▸ **The input**
━━━

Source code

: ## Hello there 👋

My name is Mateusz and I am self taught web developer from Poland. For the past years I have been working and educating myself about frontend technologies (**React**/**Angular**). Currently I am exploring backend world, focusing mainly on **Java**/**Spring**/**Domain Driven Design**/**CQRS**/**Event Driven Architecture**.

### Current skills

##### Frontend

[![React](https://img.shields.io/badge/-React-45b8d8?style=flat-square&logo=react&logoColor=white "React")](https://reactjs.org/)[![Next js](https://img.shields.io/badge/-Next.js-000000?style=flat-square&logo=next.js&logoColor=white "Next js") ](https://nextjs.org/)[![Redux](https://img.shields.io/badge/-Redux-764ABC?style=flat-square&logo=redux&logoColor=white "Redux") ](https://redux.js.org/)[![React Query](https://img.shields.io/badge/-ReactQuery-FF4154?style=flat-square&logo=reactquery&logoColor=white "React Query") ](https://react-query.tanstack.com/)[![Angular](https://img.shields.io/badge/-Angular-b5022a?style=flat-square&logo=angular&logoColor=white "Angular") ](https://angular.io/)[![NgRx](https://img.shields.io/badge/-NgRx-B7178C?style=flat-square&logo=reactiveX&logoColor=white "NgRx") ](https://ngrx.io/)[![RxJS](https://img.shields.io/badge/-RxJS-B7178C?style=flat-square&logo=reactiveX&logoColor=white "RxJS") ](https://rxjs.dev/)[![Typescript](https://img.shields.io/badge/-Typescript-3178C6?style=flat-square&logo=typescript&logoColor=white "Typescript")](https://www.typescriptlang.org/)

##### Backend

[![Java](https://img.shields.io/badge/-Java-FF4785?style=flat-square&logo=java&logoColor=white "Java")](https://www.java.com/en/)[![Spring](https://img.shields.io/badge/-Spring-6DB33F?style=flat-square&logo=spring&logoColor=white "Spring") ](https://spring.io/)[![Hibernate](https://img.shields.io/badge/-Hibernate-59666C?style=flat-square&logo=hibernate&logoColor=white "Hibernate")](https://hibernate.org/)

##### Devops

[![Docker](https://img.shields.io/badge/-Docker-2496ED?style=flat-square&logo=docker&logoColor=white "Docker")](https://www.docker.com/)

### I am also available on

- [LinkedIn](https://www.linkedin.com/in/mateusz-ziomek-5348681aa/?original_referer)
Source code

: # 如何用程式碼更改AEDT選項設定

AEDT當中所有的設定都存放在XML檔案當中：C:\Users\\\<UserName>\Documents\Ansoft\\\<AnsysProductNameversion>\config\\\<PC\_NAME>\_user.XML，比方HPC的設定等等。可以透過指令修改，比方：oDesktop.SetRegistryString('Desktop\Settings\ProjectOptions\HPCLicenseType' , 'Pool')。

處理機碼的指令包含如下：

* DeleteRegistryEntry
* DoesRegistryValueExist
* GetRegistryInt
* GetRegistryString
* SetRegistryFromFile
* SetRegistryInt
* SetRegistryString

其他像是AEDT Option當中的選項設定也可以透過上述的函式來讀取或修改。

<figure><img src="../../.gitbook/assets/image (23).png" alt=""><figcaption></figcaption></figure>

━━━

▸ **Assignment**
Look above for the line holding "Hello there 👋" and the line holding "##### Frontend", then output exactly those two lines and every line between them, nothing more.

▸ **Written solution**
: ## Hello there 👋

My name is Mateusz and I am self taught web developer from Poland. For the past years I have been working and educating myself about frontend technologies (**React**/**Angular**). Currently I am exploring backend world, focusing mainly on **Java**/**Spring**/**Domain Driven Design**/**CQRS**/**Event Driven Architecture**.

### Current skills

##### Frontend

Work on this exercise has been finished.